- _EXERCISE REQUIREMENTS_: Count the lines below that hold "credit". Give the number without comment.

(EXTRACTED INFORMATION begins)

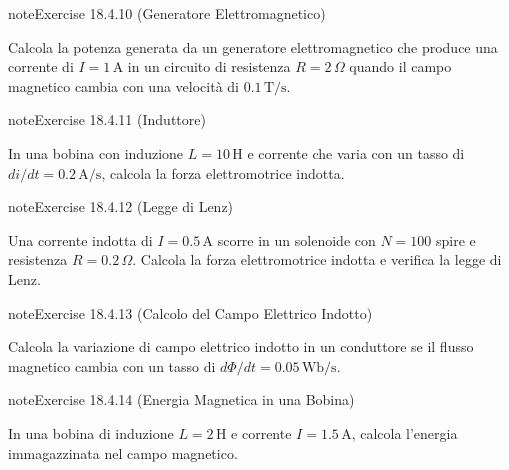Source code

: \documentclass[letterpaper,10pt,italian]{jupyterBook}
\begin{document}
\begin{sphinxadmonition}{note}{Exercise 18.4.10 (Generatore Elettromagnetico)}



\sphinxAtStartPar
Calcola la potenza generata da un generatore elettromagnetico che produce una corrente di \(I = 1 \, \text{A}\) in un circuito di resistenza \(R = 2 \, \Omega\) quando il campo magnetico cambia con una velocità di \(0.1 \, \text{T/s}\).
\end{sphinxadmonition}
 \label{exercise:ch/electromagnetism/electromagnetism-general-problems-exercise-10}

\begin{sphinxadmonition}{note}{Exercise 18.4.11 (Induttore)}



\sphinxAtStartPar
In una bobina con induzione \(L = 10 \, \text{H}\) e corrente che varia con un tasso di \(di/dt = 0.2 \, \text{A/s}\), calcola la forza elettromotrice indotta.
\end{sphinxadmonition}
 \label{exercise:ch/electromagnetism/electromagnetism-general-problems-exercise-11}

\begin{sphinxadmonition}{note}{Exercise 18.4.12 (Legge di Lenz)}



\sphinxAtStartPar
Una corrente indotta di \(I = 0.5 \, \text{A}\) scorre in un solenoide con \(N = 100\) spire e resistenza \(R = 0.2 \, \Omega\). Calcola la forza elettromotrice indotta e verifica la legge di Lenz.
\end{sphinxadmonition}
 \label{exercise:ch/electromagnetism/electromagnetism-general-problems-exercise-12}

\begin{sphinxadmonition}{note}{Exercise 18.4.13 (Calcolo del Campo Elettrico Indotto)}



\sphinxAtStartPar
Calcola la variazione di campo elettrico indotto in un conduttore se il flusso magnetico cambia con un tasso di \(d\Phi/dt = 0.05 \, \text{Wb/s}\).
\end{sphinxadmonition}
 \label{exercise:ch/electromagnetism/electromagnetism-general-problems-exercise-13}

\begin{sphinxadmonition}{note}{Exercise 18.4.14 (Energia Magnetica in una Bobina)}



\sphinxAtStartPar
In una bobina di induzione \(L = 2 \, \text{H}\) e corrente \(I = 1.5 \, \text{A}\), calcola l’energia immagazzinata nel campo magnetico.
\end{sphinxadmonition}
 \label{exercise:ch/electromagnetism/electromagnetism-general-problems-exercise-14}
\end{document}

(EXTRACTED INFORMATION ends)
(EXTRACTED INFORMATION begins)

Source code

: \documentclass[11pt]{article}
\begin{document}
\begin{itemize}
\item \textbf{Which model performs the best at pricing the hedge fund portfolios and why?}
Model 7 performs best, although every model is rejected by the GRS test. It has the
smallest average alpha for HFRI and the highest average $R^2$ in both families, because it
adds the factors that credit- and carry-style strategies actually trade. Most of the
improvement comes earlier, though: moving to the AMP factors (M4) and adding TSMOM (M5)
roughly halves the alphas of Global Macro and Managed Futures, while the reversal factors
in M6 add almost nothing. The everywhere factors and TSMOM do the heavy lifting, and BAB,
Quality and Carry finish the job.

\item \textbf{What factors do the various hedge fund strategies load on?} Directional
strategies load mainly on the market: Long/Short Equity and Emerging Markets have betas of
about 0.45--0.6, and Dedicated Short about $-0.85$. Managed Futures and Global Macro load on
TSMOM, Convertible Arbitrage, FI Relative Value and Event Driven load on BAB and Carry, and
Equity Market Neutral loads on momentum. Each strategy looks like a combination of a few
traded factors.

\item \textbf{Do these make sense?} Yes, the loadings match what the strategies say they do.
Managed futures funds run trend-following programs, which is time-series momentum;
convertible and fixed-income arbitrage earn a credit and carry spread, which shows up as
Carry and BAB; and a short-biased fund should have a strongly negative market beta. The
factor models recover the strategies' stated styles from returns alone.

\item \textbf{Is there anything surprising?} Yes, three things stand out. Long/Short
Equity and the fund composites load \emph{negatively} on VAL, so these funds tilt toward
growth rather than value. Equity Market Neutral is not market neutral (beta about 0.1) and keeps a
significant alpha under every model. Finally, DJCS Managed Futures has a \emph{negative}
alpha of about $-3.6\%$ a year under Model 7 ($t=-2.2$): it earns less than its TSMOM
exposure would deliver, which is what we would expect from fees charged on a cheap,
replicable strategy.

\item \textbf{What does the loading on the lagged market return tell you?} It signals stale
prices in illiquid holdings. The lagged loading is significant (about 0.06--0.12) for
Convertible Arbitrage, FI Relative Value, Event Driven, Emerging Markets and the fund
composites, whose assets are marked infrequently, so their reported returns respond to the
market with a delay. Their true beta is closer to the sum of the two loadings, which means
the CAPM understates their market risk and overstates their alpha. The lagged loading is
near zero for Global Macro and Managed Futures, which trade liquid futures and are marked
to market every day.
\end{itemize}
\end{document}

(EXTRACTED INFORMATION ends)

- _ANSWER TO THIS TASK_: 2